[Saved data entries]
═══
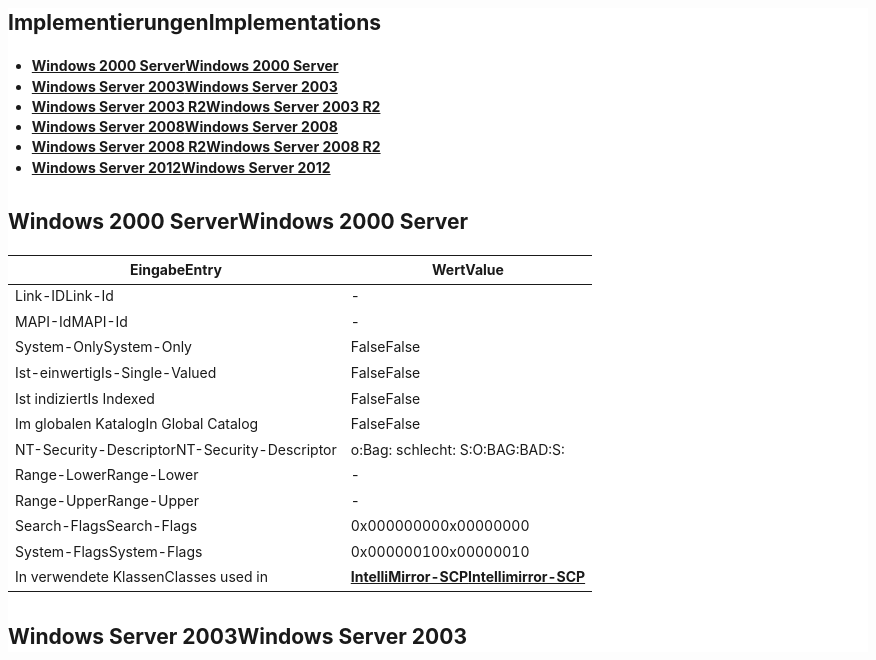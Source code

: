 

## <a name="implementations"></a><span data-ttu-id="996d0-123">Implementierungen</span><span class="sxs-lookup"><span data-stu-id="996d0-123">Implementations</span></span>

-   [<span data-ttu-id="996d0-124">**Windows 2000 Server**</span><span class="sxs-lookup"><span data-stu-id="996d0-124">**Windows 2000 Server**</span></span>](#windows-2000-server)
-   [<span data-ttu-id="996d0-125">**Windows Server 2003**</span><span class="sxs-lookup"><span data-stu-id="996d0-125">**Windows Server 2003**</span></span>](#windows-server-2003)
-   [<span data-ttu-id="996d0-126">**Windows Server 2003 R2**</span><span class="sxs-lookup"><span data-stu-id="996d0-126">**Windows Server 2003 R2**</span></span>](#windows-server-2003-r2)
-   [<span data-ttu-id="996d0-127">**Windows Server 2008**</span><span class="sxs-lookup"><span data-stu-id="996d0-127">**Windows Server 2008**</span></span>](#windows-server-2008)
-   [<span data-ttu-id="996d0-128">**Windows Server 2008 R2**</span><span class="sxs-lookup"><span data-stu-id="996d0-128">**Windows Server 2008 R2**</span></span>](#windows-server-2008-r2)
-   [<span data-ttu-id="996d0-129">**Windows Server 2012**</span><span class="sxs-lookup"><span data-stu-id="996d0-129">**Windows Server 2012**</span></span>](#windows-server-2012)

## <a name="windows-2000-server"></a><span data-ttu-id="996d0-130">Windows 2000 Server</span><span class="sxs-lookup"><span data-stu-id="996d0-130">Windows 2000 Server</span></span>



| <span data-ttu-id="996d0-131">Eingabe</span><span class="sxs-lookup"><span data-stu-id="996d0-131">Entry</span></span> | <span data-ttu-id="996d0-132">Wert</span><span class="sxs-lookup"><span data-stu-id="996d0-132">Value</span></span> |
|------------------------|------------------------------------------------------------|
| <span data-ttu-id="996d0-133">Link-ID</span><span class="sxs-lookup"><span data-stu-id="996d0-133">Link-Id</span></span>                | \-                                                         |
| <span data-ttu-id="996d0-134">MAPI-Id</span><span class="sxs-lookup"><span data-stu-id="996d0-134">MAPI-Id</span></span>                | \-                                                         |
| <span data-ttu-id="996d0-135">System-Only</span><span class="sxs-lookup"><span data-stu-id="996d0-135">System-Only</span></span>            | <span data-ttu-id="996d0-136">False</span><span class="sxs-lookup"><span data-stu-id="996d0-136">False</span></span>                                                      |
| <span data-ttu-id="996d0-137">Ist-einwertig</span><span class="sxs-lookup"><span data-stu-id="996d0-137">Is-Single-Valued</span></span>       | <span data-ttu-id="996d0-138">False</span><span class="sxs-lookup"><span data-stu-id="996d0-138">False</span></span>                                                      |
| <span data-ttu-id="996d0-139">Ist indiziert</span><span class="sxs-lookup"><span data-stu-id="996d0-139">Is Indexed</span></span>             | <span data-ttu-id="996d0-140">False</span><span class="sxs-lookup"><span data-stu-id="996d0-140">False</span></span>                                                      |
| <span data-ttu-id="996d0-141">Im globalen Katalog</span><span class="sxs-lookup"><span data-stu-id="996d0-141">In Global Catalog</span></span>      | <span data-ttu-id="996d0-142">False</span><span class="sxs-lookup"><span data-stu-id="996d0-142">False</span></span>                                                      |
| <span data-ttu-id="996d0-143">NT-Security-Descriptor</span><span class="sxs-lookup"><span data-stu-id="996d0-143">NT-Security-Descriptor</span></span> | <span data-ttu-id="996d0-144">o:Bag: schlecht: S:</span><span class="sxs-lookup"><span data-stu-id="996d0-144">O:BAG:BAD:S:</span></span>                                               |
| <span data-ttu-id="996d0-145">Range-Lower</span><span class="sxs-lookup"><span data-stu-id="996d0-145">Range-Lower</span></span>            | \-                                                         |
| <span data-ttu-id="996d0-146">Range-Upper</span><span class="sxs-lookup"><span data-stu-id="996d0-146">Range-Upper</span></span>            | \-                                                         |
| <span data-ttu-id="996d0-147">Search-Flags</span><span class="sxs-lookup"><span data-stu-id="996d0-147">Search-Flags</span></span>           | <span data-ttu-id="996d0-148">0x00000000</span><span class="sxs-lookup"><span data-stu-id="996d0-148">0x00000000</span></span>                                                 |
| <span data-ttu-id="996d0-149">System-Flags</span><span class="sxs-lookup"><span data-stu-id="996d0-149">System-Flags</span></span>           | <span data-ttu-id="996d0-150">0x00000010</span><span class="sxs-lookup"><span data-stu-id="996d0-150">0x00000010</span></span>                                                 |
| <span data-ttu-id="996d0-151">In verwendete Klassen</span><span class="sxs-lookup"><span data-stu-id="996d0-151">Classes used in</span></span>        | [<span data-ttu-id="996d0-152">**IntelliMirror-SCP**</span><span class="sxs-lookup"><span data-stu-id="996d0-152">**Intellimirror-SCP**</span></span>](c-intellimirrorscp.md)<br/> |



## <a name="windows-server-2003"></a><span data-ttu-id="996d0-153">Windows Server 2003</span><span class="sxs-lookup"><span data-stu-id="996d0-153">Windows Server 2003</span></span>
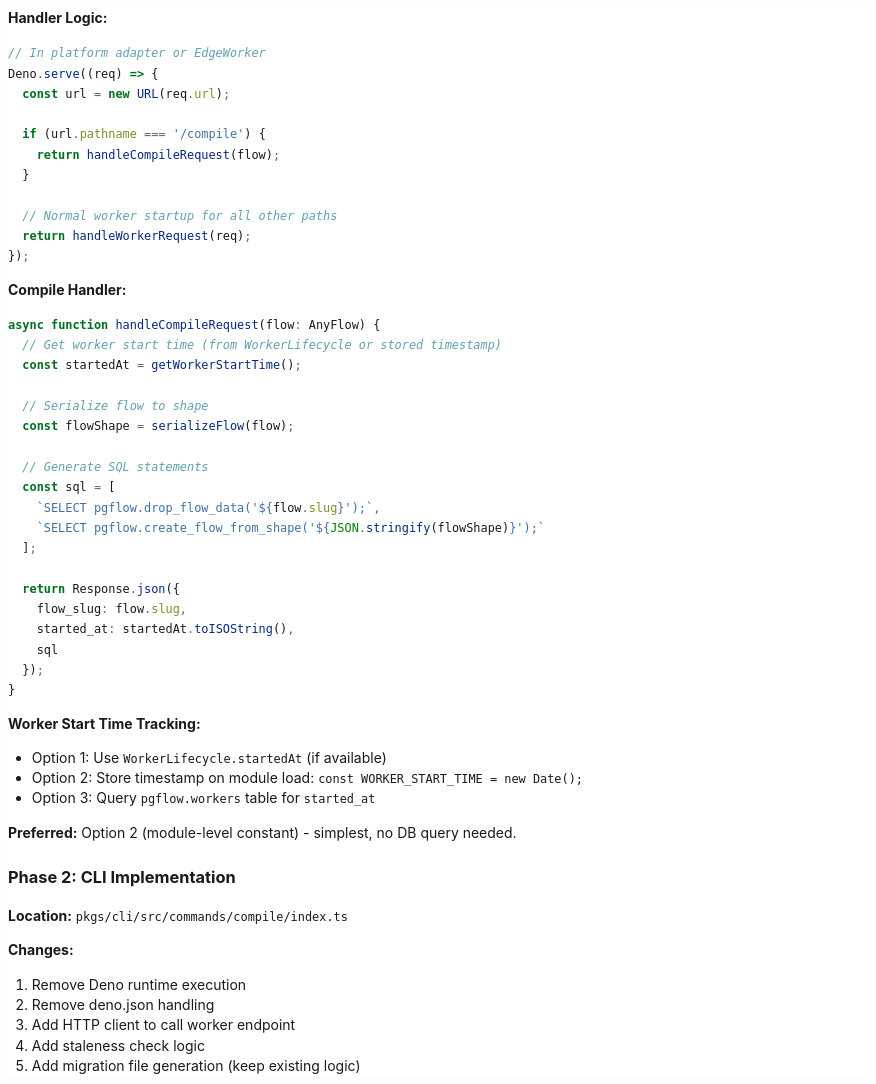 **Handler Logic:**
```typescript
// In platform adapter or EdgeWorker
Deno.serve((req) => {
  const url = new URL(req.url);

  if (url.pathname === '/compile') {
    return handleCompileRequest(flow);
  }

  // Normal worker startup for all other paths
  return handleWorkerRequest(req);
});
```

**Compile Handler:**
```typescript
async function handleCompileRequest(flow: AnyFlow) {
  // Get worker start time (from WorkerLifecycle or stored timestamp)
  const startedAt = getWorkerStartTime();

  // Serialize flow to shape
  const flowShape = serializeFlow(flow);

  // Generate SQL statements
  const sql = [
    `SELECT pgflow.drop_flow_data('${flow.slug}');`,
    `SELECT pgflow.create_flow_from_shape('${JSON.stringify(flowShape)}');`
  ];

  return Response.json({
    flow_slug: flow.slug,
    started_at: startedAt.toISOString(),
    sql
  });
}
```

**Worker Start Time Tracking:**
- Option 1: Use `WorkerLifecycle.startedAt` (if available)
- Option 2: Store timestamp on module load: `const WORKER_START_TIME = new Date();`
- Option 3: Query `pgflow.workers` table for `started_at`

**Preferred:** Option 2 (module-level constant) - simplest, no DB query needed.

### Phase 2: CLI Implementation

**Location:** `pkgs/cli/src/commands/compile/index.ts`

**Changes:**
1. Remove Deno runtime execution
2. Remove deno.json handling
3. Add HTTP client to call worker endpoint
4. Add staleness check logic
5. Add migration file generation (keep existing logic)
═══
What you need to do — With the pictures left out, return each entry exactly as written.

Answer for the task —
Source code

: 

## <a name="implementations"></a><span data-ttu-id="996d0-123">Implementierungen</span><span class="sxs-lookup"><span data-stu-id="996d0-123">Implementations</span></span>

-   [<span data-ttu-id="996d0-124">**Windows 2000 Server**</span><span class="sxs-lookup"><span data-stu-id="996d0-124">**Windows 2000 Server**</span></span>](#windows-2000-server)
-   [<span data-ttu-id="996d0-125">**Windows Server 2003**</span><span class="sxs-lookup"><span data-stu-id="996d0-125">**Windows Server 2003**</span></span>](#windows-server-2003)
-   [<span data-ttu-id="996d0-126">**Windows Server 2003 R2**</span><span class="sxs-lookup"><span data-stu-id="996d0-126">**Windows Server 2003 R2**</span></span>](#windows-server-2003-r2)
-   [<span data-ttu-id="996d0-127">**Windows Server 2008**</span><span class="sxs-lookup"><span data-stu-id="996d0-127">**Windows Server 2008**</span></span>](#windows-server-2008)
-   [<span data-ttu-id="996d0-128">**Windows Server 2008 R2**</span><span class="sxs-lookup"><span data-stu-id="996d0-128">**Windows Server 2008 R2**</span></span>](#windows-server-2008-r2)
-   [<span data-ttu-id="996d0-129">**Windows Server 2012**</span><span class="sxs-lookup"><span data-stu-id="996d0-129">**Windows Server 2012**</span></span>](#windows-server-2012)

## <a name="windows-2000-server"></a><span data-ttu-id="996d0-130">Windows 2000 Server</span><span class="sxs-lookup"><span data-stu-id="996d0-130">Windows 2000 Server</span></span>



| <span data-ttu-id="996d0-131">Eingabe</span><span class="sxs-lookup"><span data-stu-id="996d0-131">Entry</span></span> | <span data-ttu-id="996d0-132">Wert</span><span class="sxs-lookup"><span data-stu-id="996d0-132">Value</span></span> |
|------------------------|------------------------------------------------------------|
| <span data-ttu-id="996d0-133">Link-ID</span><span class="sxs-lookup"><span data-stu-id="996d0-133">Link-Id</span></span>                | \-                                                         |
| <span data-ttu-id="996d0-134">MAPI-Id</span><span class="sxs-lookup"><span data-stu-id="996d0-134">MAPI-Id</span></span>                | \-                                                         |
| <span data-ttu-id="996d0-135">System-Only</span><span class="sxs-lookup"><span data-stu-id="996d0-135">System-Only</span></span>            | <span data-ttu-id="996d0-136">False</span><span class="sxs-lookup"><span data-stu-id="996d0-136">False</span></span>                                                      |
| <span data-ttu-id="996d0-137">Ist-einwertig</span><span class="sxs-lookup"><span data-stu-id="996d0-137">Is-Single-Valued</span></span>       | <span data-ttu-id="996d0-138">False</span><span class="sxs-lookup"><span data-stu-id="996d0-138">False</span></span>                                                      |
| <span data-ttu-id="996d0-139">Ist indiziert</span><span class="sxs-lookup"><span data-stu-id="996d0-139">Is Indexed</span></span>             | <span data-ttu-id="996d0-140">False</span><span class="sxs-lookup"><span data-stu-id="996d0-140">False</span></span>                                                      |
| <span data-ttu-id="996d0-141">Im globalen Katalog</span><span class="sxs-lookup"><span data-stu-id="996d0-141">In Global Catalog</span></span>      | <span data-ttu-id="996d0-142">False</span><span class="sxs-lookup"><span data-stu-id="996d0-142">False</span></span>                                                      |
| <span data-ttu-id="996d0-143">NT-Security-Descriptor</span><span class="sxs-lookup"><span data-stu-id="996d0-143">NT-Security-Descriptor</span></span> | <span data-ttu-id="996d0-144">o:Bag: schlecht: S:</span><span class="sxs-lookup"><span data-stu-id="996d0-144">O:BAG:BAD:S:</span></span>                                               |
| <span data-ttu-id="996d0-145">Range-Lower</span><span class="sxs-lookup"><span data-stu-id="996d0-145">Range-Lower</span></span>            | \-                                                         |
| <span data-ttu-id="996d0-146">Range-Upper</span><span class="sxs-lookup"><span data-stu-id="996d0-146">Range-Upper</span></span>            | \-                                                         |
| <span data-ttu-id="996d0-147">Search-Flags</span><span class="sxs-lookup"><span data-stu-id="996d0-147">Search-Flags</span></span>           | <span data-ttu-id="996d0-148">0x00000000</span><span class="sxs-lookup"><span data-stu-id="996d0-148">0x00000000</span></span>                                                 |
| <span data-ttu-id="996d0-149">System-Flags</span><span class="sxs-lookup"><span data-stu-id="996d0-149">System-Flags</span></span>           | <span data-ttu-id="996d0-150">0x00000010</span><span class="sxs-lookup"><span data-stu-id="996d0-150">0x00000010</span></span>                                                 |
| <span data-ttu-id="996d0-151">In verwendete Klassen</span><span class="sxs-lookup"><span data-stu-id="996d0-151">Classes used in</span></span>        | [<span data-ttu-id="996d0-152">**IntelliMirror-SCP**</span><span class="sxs-lookup"><span data-stu-id="996d0-152">**Intellimirror-SCP**</span></span>](c-intellimirrorscp.md)<br/> |



## <a name="windows-server-2003"></a><span data-ttu-id="996d0-153">Windows Server 2003</span><span class="sxs-lookup"><span data-stu-id="996d0-153">Windows Server 2003</span></span>
 **Handler Logic:**
```typescript
// In platform adapter or EdgeWorker
Deno.serve((req) => {
  const url = new URL(req.url);

  if (url.pathname === '/compile') {
    return handleCompileRequest(flow);
  }

  // Normal worker startup for all other paths
  return handleWorkerRequest(req);
});
```

**Compile Handler:**
```typescript
async function handleCompileRequest(flow: AnyFlow) {
  // Get worker start time (from WorkerLifecycle or stored timestamp)
  const startedAt = getWorkerStartTime();

  // Serialize flow to shape
  const flowShape = serializeFlow(flow);

  // Generate SQL statements
  const sql = [
    `SELECT pgflow.drop_flow_data('${flow.slug}');`,
    `SELECT pgflow.create_flow_from_shape('${JSON.stringify(flowShape)}');`
  ];

  return Response.json({
    flow_slug: flow.slug,
    started_at: startedAt.toISOString(),
    sql
  });
}
```

**Worker Start Time Tracking:**
- Option 1: Use `WorkerLifecycle.startedAt` (if available)
- Option 2: Store timestamp on module load: `const WORKER_START_TIME = new Date();`
- Option 3: Query `pgflow.workers` table for `started_at`

**Preferred:** Option 2 (module-level constant) - simplest, no DB query needed.

### Phase 2: CLI Implementation

**Location:** `pkgs/cli/src/commands/compile/index.ts`

**Changes:**
1. Remove Deno runtime execution
2. Remove deno.json handling
3. Add HTTP client to call worker endpoint
4. Add staleness check logic
5. Add migration file generation (keep existing logic)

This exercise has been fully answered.